Billions of years ago, the Milky Way galaxy was churning out stars at an amazing rate, in what scientists are calling a stellar "baby boom." Now new research shows that our own Sun was a late "boomer" to the party.
The Milky Way's star-birthing frenzy peaked 10 billion years ago, but the Sun didn't form until roughly 5 billion years ago. By that time, the star formation rate in our galaxy had plunged to a trickle.
However, according to the new findings, published in The Astrophysical Journal, that may not have been such a bad thing. The Sun's late arrival may have actually promoted the growth of our solar system's planets.
As more massive stars ended their lives early, their deaths enriched the galaxy with elements heavier than hydrogen and helium - materials that were the building blocks of planets such as Earth.
In order to better understand the beginning of our solar system, the researchers studied galaxies similar in mass to our Milky Way, found in deep surveys of the Universe. From those surveys, stretching back in time more than 10 billion years, they were able to create a series of images containing nearly 2,000 snapshots of Milky Way-like galaxies.
That's because, as we all know, starlight from long ago is just arriving at Earth now. So the farther into the Universe astronomers look, the further back in time they can see.
What they found was that during the stellar "baby boom," the Milky Way was forming stars at a rate about 30 times faster than today.
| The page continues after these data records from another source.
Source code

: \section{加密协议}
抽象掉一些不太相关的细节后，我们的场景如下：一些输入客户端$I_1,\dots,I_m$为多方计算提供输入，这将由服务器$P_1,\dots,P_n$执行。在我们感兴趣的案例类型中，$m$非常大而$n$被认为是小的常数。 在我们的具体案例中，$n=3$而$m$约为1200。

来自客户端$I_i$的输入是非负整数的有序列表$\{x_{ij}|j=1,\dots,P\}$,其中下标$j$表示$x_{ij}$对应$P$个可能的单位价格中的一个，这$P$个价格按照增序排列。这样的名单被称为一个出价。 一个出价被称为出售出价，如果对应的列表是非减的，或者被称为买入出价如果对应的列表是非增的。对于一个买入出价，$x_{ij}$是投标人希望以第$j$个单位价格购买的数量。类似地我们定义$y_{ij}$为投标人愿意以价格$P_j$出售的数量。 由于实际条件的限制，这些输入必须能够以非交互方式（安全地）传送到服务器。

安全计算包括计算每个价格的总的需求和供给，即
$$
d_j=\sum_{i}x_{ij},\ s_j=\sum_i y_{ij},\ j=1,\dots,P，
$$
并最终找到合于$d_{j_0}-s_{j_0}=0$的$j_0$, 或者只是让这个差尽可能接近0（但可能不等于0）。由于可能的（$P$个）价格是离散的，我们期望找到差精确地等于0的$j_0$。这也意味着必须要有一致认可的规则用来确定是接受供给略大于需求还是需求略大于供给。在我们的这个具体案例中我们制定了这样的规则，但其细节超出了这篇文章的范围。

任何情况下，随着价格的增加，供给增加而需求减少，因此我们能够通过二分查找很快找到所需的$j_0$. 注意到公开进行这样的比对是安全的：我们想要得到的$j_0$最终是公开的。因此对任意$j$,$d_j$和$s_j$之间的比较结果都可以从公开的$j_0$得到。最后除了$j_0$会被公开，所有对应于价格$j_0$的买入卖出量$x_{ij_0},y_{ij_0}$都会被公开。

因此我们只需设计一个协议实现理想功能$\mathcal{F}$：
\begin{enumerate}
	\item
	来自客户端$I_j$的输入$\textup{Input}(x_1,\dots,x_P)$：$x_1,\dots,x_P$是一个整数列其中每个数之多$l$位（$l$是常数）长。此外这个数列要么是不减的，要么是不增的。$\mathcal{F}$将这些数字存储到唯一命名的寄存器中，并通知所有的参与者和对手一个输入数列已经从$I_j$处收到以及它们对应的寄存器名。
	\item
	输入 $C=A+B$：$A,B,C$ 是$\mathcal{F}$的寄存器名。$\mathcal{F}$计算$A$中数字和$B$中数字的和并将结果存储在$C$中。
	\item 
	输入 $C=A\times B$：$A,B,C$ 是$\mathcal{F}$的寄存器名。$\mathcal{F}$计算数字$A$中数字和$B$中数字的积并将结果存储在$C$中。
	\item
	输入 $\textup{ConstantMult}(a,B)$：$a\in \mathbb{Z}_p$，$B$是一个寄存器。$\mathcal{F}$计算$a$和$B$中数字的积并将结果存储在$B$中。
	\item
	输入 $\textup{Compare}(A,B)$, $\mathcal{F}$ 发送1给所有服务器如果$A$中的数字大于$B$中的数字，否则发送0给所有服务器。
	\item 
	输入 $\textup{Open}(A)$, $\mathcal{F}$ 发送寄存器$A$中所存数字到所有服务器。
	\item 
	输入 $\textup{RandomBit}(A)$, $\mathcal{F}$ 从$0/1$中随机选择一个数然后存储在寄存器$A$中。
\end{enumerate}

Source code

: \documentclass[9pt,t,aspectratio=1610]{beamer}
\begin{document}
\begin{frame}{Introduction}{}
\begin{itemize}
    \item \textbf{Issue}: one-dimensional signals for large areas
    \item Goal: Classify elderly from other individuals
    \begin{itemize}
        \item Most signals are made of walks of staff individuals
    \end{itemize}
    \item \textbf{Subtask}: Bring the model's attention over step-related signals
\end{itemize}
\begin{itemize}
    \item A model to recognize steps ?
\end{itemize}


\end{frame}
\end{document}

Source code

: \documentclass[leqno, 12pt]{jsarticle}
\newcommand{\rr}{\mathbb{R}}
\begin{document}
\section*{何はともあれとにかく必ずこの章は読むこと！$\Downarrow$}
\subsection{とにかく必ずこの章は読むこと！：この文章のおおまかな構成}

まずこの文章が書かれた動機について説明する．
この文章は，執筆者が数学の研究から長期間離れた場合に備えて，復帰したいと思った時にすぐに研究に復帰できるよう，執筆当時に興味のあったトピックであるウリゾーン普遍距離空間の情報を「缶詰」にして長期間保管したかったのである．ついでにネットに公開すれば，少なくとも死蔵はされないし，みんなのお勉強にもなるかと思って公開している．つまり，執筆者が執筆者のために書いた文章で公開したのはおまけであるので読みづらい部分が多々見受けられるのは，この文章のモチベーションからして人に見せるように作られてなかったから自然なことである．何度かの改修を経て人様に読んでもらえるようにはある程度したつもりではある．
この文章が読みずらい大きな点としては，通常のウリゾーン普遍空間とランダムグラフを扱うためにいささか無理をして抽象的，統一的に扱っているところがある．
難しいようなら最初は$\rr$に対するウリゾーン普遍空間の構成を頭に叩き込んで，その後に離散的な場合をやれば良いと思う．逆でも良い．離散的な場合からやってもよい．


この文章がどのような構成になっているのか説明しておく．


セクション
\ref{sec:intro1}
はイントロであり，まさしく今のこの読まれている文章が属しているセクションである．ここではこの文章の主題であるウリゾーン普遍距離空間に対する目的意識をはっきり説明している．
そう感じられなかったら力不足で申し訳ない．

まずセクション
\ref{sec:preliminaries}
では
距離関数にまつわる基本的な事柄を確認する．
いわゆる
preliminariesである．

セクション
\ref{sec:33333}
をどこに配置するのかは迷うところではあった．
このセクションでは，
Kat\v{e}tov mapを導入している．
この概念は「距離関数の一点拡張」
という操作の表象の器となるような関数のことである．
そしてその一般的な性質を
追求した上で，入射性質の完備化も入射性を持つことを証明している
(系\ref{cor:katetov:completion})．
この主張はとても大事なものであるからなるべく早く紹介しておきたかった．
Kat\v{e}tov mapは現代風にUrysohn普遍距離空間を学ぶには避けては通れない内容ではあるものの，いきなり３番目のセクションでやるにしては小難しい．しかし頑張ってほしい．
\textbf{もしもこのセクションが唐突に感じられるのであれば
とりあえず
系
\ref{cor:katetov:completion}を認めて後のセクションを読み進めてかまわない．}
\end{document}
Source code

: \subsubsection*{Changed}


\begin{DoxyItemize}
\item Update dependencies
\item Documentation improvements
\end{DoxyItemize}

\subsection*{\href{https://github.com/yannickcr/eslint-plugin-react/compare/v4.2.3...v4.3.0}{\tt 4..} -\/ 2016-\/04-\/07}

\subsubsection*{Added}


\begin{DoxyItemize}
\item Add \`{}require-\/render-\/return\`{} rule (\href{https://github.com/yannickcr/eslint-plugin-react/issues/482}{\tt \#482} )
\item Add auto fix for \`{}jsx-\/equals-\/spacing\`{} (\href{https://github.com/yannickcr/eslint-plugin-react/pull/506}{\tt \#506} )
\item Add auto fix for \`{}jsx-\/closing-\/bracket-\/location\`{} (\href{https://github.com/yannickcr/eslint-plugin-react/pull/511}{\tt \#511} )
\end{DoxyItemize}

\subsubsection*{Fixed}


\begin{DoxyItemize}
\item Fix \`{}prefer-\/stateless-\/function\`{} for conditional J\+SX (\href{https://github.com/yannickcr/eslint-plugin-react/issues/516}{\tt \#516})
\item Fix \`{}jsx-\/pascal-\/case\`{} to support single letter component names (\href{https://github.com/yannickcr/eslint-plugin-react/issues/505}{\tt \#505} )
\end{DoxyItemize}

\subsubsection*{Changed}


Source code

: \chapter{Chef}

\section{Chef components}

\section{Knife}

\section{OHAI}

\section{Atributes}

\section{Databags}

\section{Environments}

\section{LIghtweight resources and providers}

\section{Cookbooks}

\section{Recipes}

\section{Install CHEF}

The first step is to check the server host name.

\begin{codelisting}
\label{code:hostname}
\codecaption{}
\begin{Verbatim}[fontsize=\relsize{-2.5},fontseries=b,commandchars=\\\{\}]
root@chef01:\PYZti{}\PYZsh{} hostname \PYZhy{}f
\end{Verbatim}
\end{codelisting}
"This study allows us to see what the Milky Way may have looked like in the past," Casey Papovich of Texas A&M University in College Station, the study's lead author, said in a news release. "It shows that these galaxies underwent a big change in the mass of its stars over the past 10 billion years, bulking up by a factor of 10, which confirms theories about their growth. And most of that stellar-mass growth happened within the first 5 billion years of their birth."